Similarly, non-uniform key distributions should not significantly increase network traffic in a cluster sort.
not overwrite or destroy their input file
be able the run continuously for one hour without a system failure. This requirement is specific to GraySort and MinuteSort benchmarks.
use the same degree of replication for the input and output files. This is particularly important for the GraySort. For example, if the input resides on a clustered file system and the input files are replicated 3-fold, then one can take advantage of the replication to improve performance. But, the output files must also be replicated 3-fold.

Measuring the Sort

Can the sort program measure its own elapsed time?

No. We want to make sure all sort program setup and shutdown activity is included in the elapsed time. Use an external program or shell command such as the Unix time command.

How should we handle variances in the elapsed time from one run of the sort program to another?

You should report the median time of all your attempts with a particular input size. For MinuteSort, you should make at least 15 consecutive attempts and the median time should be 60.00 seconds or less.

How should we report the size of a sort data set?

In units of:

gigabytes (10⁹ bytes)
terabytes (10¹² bytes)

Since when is a gigabyte 10⁹ bytes?

Clearly, a gigabyte of main memory is 2³⁰ bytes. However, according to disk industry standards, a gigabyte of disk memory is 10⁹ bytes. The sort benchmarks are disk-to-disk. Also, with the 100-byte records used in the sort benchmarks, it is much easier to measure in powers of 10. We used to accept entries using either standard but it became tedious to compare different records (now did they use decimal or binary gigabytes?).
To simplify things, we use powers of 10. When the Unix ls or the Windows dir commands display file sizes in hexadecimal, we might reconsider.

Report Submission

What should be submitted by May 15th?

A report describing the work and the system. You should also tell us, but not necessarily include in the report, the checksum of the input and output file(s), and the number of duplicate keys in the output.

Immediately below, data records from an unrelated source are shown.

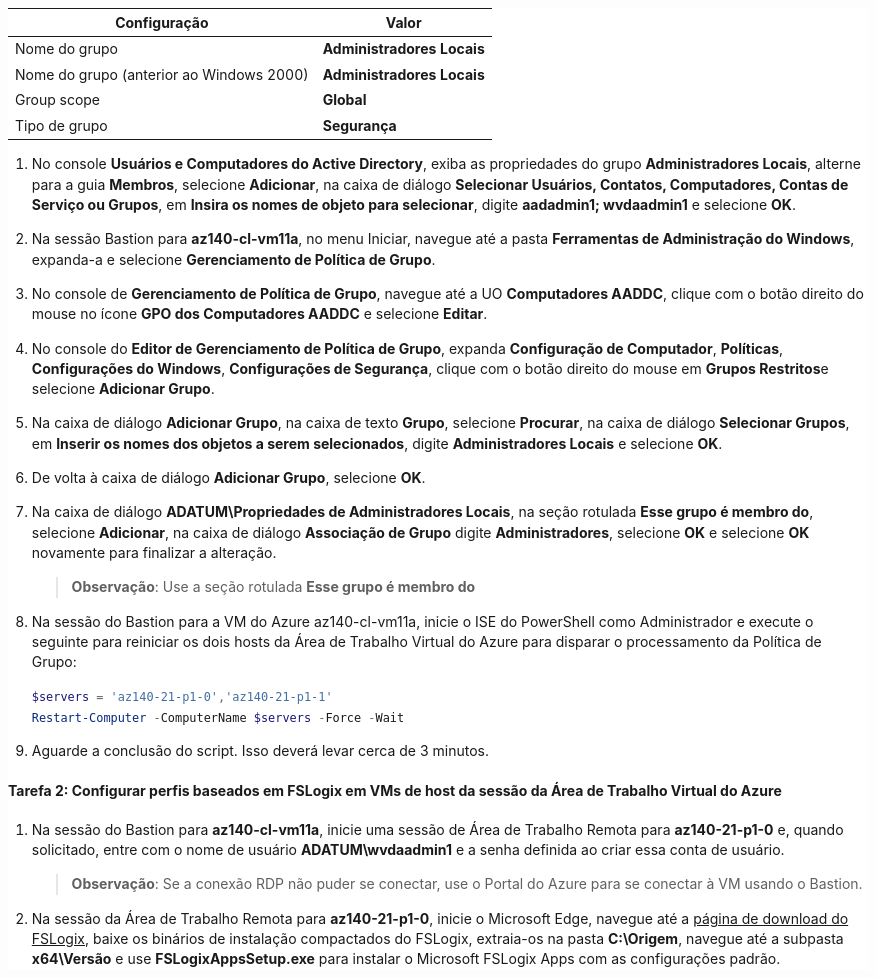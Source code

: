    |Configuração|Valor|
   |---|---|
   |Nome do grupo|**Administradores Locais**|
   |Nome do grupo (anterior ao Windows 2000)|**Administradores Locais**|
   |Group scope|**Global**|
   |Tipo de grupo|**Segurança**|

1. No console **Usuários e Computadores do Active Directory**, exiba as propriedades do grupo **Administradores Locais**, alterne para a guia **Membros**, selecione **Adicionar**, na caixa de diálogo **Selecionar Usuários, Contatos, Computadores, Contas de Serviço ou Grupos**, em **Insira os nomes de objeto para selecionar**, digite **aadadmin1; wvdaadmin1** e selecione **OK**.
1. Na sessão Bastion para **az140-cl-vm11a**, no menu Iniciar, navegue até a pasta **Ferramentas de Administração do Windows**, expanda-a e selecione **Gerenciamento de Política de Grupo**.
1. No console de **Gerenciamento de Política de Grupo**, navegue até a UO **Computadores AADDC**, clique com o botão direito do mouse no ícone **GPO dos Computadores AADDC** e selecione **Editar**.
1. No console do **Editor de Gerenciamento de Política de Grupo**, expanda **Configuração de Computador**, **Políticas**, **Configurações do Windows**, **Configurações de Segurança**, clique com o botão direito do mouse em **Grupos Restritos**e selecione **Adicionar Grupo**.
1. Na caixa de diálogo **Adicionar Grupo**, na caixa de texto **Grupo**, selecione **Procurar**, na caixa de diálogo **Selecionar Grupos**, em **Inserir os nomes dos objetos a serem selecionados**, digite **Administradores Locais** e selecione **OK**.
1. De volta à caixa de diálogo **Adicionar Grupo**, selecione **OK**.
1. Na caixa de diálogo **ADATUM\Propriedades de Administradores Locais**, na seção rotulada **Esse grupo é membro do**, selecione **Adicionar**, na caixa de diálogo **Associação de Grupo** digite **Administradores**, selecione **OK** e selecione **OK** novamente para finalizar a alteração.

   >**Observação**: Use a seção rotulada **Esse grupo é membro do**

1. Na sessão do Bastion para a VM do Azure az140-cl-vm11a, inicie o ISE do PowerShell como Administrador e execute o seguinte para reiniciar os dois hosts da Área de Trabalho Virtual do Azure para disparar o processamento da Política de Grupo:

   ```powershell
   $servers = 'az140-21-p1-0','az140-21-p1-1'
   Restart-Computer -ComputerName $servers -Force -Wait
   ```

1. Aguarde a conclusão do script. Isso deverá levar cerca de 3 minutos.

#### Tarefa 2: Configurar perfis baseados em FSLogix em VMs de host da sessão da Área de Trabalho Virtual do Azure

1. Na sessão do Bastion para **az140-cl-vm11a**, inicie uma sessão de Área de Trabalho Remota para **az140-21-p1-0** e, quando solicitado, entre com o nome de usuário **ADATUM\wvdaadmin1** e a senha definida ao criar essa conta de usuário. 

   > **Observação**: Se a conexão RDP não puder se conectar, use o Portal do Azure para se conectar à VM usando o Bastion.

1. Na sessão da Área de Trabalho Remota para **az140-21-p1-0**, inicie o Microsoft Edge, navegue até a [página de download do FSLogix](https://aka.ms/fslogix_download), baixe os binários de instalação compactados do FSLogix, extraia-os na pasta **C:\\Origem**, navegue até a subpasta **x64\\Versão** e use **FSLogixAppsSetup.exe** para instalar o Microsoft FSLogix Apps com as configurações padrão.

Whom should our results be submitted to?

Submit report to chris dot nyberg at ordinal dot com

How can we get our report approved?

Submit it as above or to any past winner for approval.

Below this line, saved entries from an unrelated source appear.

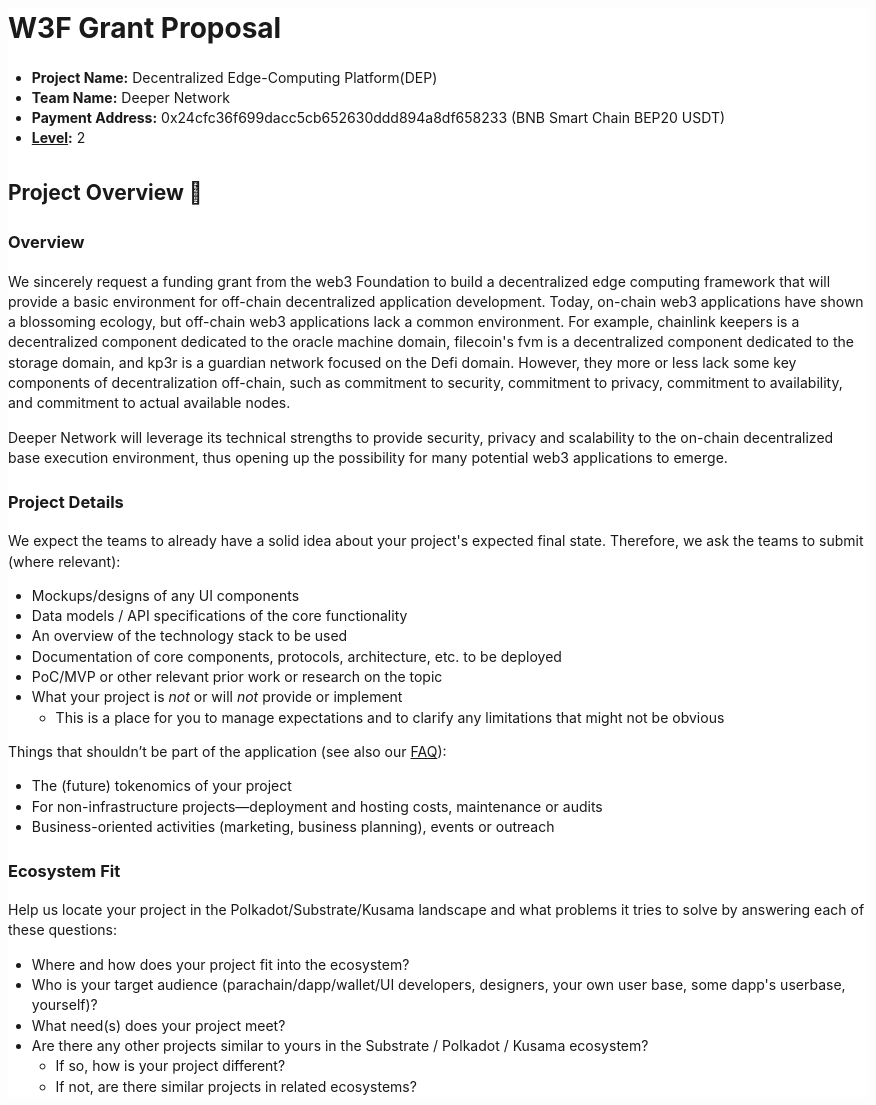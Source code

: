 # W3F Grant Proposal

- **Project Name:** Decentralized Edge-Computing Platform(DEP)
- **Team Name:** Deeper Network
- **Payment Address:** 0x24cfc36f699dacc5cb652630ddd894a8df658233 (BNB Smart Chain BEP20 USDT)
- **[Level](https://github.com/w3f/Grants-Program/tree/master#level_slider-levels):** 2

## Project Overview :page_facing_up:

### Overview

We sincerely request a funding grant from the web3 Foundation to build a decentralized edge computing framework that will provide a basic environment for off-chain decentralized application development. Today, on-chain web3 applications have shown a blossoming ecology, but off-chain web3 applications lack a common environment. For example, chainlink keepers is a decentralized component dedicated to the oracle machine domain, filecoin's fvm is a decentralized component dedicated to the storage domain, and kp3r is a guardian network focused on the Defi domain. However, they more or less lack some key components of decentralization off-chain, such as commitment to security, commitment to privacy, commitment to availability, and commitment to actual available nodes.

Deeper Network will leverage its technical strengths to provide security, privacy and scalability to the on-chain decentralized base execution environment, thus opening up the possibility for many potential web3 applications to emerge.


### Project Details

We expect the teams to already have a solid idea about your project's expected final state. Therefore, we ask the teams to submit (where relevant):

- Mockups/designs of any UI components
- Data models / API specifications of the core functionality
- An overview of the technology stack to be used
- Documentation of core components, protocols, architecture, etc. to be deployed
- PoC/MVP or other relevant prior work or research on the topic
- What your project is _not_ or will _not_ provide or implement
  - This is a place for you to manage expectations and to clarify any limitations that might not be obvious

Things that shouldn’t be part of the application (see also our [FAQ](../docs/faq.md)):
- The (future) tokenomics of your project 
- For non-infrastructure projects—deployment and hosting costs, maintenance or audits
- Business-oriented activities (marketing, business planning), events or outreach

### Ecosystem Fit

Help us locate your project in the Polkadot/Substrate/Kusama landscape and what problems it tries to solve by answering each of these questions:

- Where and how does your project fit into the ecosystem?
- Who is your target audience (parachain/dapp/wallet/UI developers, designers, your own user base, some dapp's userbase, yourself)?
- What need(s) does your project meet?
- Are there any other projects similar to yours in the Substrate / Polkadot / Kusama ecosystem?
  - If so, how is your project different?
  - If not, are there similar projects in related ecosystems?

Are there any medals for the winners?

Yes. Winners get a medal for each team member. We no longer give out a trophy as it became too cumbersome. You can keep the medal forever as a lifelong souvenir.

Medals

When and where are the medals awarded?

Medals are awarded each year at ACM SIGMOD at an informal ceremony if the winners are present. Awards are presented at the conference, but are not sponsored by SIGMOD. This is informal. It is also a convenient opportunity for the winners to buy dinner for the previous winners (an informal tradition). If the winners cannot be present then the medals are mailed to them.

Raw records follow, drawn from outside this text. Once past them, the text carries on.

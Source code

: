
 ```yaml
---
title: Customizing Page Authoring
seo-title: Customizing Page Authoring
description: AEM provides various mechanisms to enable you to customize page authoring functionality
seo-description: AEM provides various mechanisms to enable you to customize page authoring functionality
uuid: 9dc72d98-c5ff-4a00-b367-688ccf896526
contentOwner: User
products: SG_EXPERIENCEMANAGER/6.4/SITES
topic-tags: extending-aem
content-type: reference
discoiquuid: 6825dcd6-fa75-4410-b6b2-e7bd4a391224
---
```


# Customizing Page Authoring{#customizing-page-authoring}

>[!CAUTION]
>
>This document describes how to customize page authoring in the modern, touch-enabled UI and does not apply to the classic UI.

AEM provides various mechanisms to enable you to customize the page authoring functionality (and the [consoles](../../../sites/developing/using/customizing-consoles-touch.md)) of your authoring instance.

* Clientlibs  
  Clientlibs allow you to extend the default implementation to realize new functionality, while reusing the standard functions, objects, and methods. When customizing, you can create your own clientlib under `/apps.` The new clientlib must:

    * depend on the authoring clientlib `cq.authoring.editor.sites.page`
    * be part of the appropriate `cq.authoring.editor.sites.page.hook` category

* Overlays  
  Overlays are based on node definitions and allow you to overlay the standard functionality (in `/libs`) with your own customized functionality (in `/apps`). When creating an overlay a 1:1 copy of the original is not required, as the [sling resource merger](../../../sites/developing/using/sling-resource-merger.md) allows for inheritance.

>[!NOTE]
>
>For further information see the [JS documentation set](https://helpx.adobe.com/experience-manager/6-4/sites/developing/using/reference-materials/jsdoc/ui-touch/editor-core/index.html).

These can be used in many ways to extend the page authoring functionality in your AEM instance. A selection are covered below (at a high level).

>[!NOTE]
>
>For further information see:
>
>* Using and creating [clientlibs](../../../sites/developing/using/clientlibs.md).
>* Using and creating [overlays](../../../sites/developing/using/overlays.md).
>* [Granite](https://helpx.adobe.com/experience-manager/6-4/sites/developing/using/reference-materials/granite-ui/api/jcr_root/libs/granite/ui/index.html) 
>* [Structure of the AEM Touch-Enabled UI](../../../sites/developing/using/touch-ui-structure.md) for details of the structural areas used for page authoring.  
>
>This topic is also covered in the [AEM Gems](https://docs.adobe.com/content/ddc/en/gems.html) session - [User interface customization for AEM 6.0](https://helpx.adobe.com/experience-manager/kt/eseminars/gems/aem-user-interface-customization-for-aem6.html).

What else will we get from joining the competition?

You will have a chance to set a new world record, which evaluates the rapid progress has been making on hardware and software. If you win, your results will be listed on the Sort Benchmark homepage, and your report will be a good reference to the researchers who interest in this field in the world. If so, you'll be proud of your accomplishment, since it is rare in one's life to be the best-in-the-world in something, and to be recognized for it.